For the purposes of this article there are two in particular that I would like to highlight. First, from a personal perspective, bootcamps offer attendees the chance to work alongside a diverse array of talented people, learning from them in innumerable ways. You can’t spend three months in one of the most challenging educational environments out there and not absorb valuable lessons from the perspectives and experiences of people different from yourself, not if you’re paying even a little bit of attention.
Second, even when they’re not deliberately discriminatory, traditional educational channels can be hard to access for members of disadvantaged communities. Besides the cost, colleges require an enormous investment of time and energy and are notorious for leaving graduates ill-equipped to handle the realities of the actual job market. This is much less the case with bootcamp programs.
Are There Bootcamp Scholarships for Minorities?

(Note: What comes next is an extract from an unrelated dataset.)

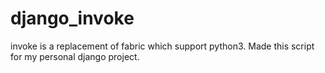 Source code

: # django_invoke
invoke is a replacement of fabric which support python3. Made this script for my personal django project.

While bootcamps aren’t nearly as expensive as colleges, they’re hardly cheap. Are we not still justified in thinking that bootcamps might be out of reach for poor but talented minority students? What are bootcamps doing to address this?
There are a few things worth saying here. Broadly, there’s a pretty big difference between taking on debt to get a degree like art history and doing so to learn an in-demand skill. While art history is a valuable and illuminating field, it’s not exactly known for its staggering potential to make you lots of money. Whatever debt you acquire pursuing it, therefore, is likely to be with you for some time. This is not so if you instead focusing on machine learning.
What’s more, in the case of Income Share Agreements (ISAs) the entire funding model is different. To attend a bootcamp using ISAs you might not need to go into debt at all because your financial obligation to the program is tied to how much you make when you get a job.
This is all magnificent, but you might still be wondering what kinds of coding bootcamp scholarships are available to minority students. The answer is ‘yes, it really just depends on the program that you’re looking at’. The DigitalCrafts bootcamps in Atlanta and Houston offers special scholarships to minorities and veterans. So does the San Francisco-based Rithm School, which focuses on web development.
If you’re a minority student heck with the program you’re considering, they might have scholarships available for you.
To What Extent Do Bootcamps Promote Ethnic Diversity?
Here again there are a few ways to answer this question. We might start by considering whether there are bootcamp programs targeted specifically at minorities, and it turns out there are. Telegraph Track, now a part of Hack Reactor, is built specifically for members of underrepresented demographics. We Can Code IT is another bootcamp whose mission is to train minorities and women for jobs in technology.
Even bootcamps which aren’t focused on any group in this way are still aware of the issue of diversity. The Galvanize program I attended consistently has classes with sizeable groups of women and minority students. I can’t say whether or not Galvanize is doing anything special to ensure this outcome, but somehow or another they’re winding up with pretty diverse cohorts.
Regardless of who you are or where you come from, bootcamps are a great way to create a better life for yourself.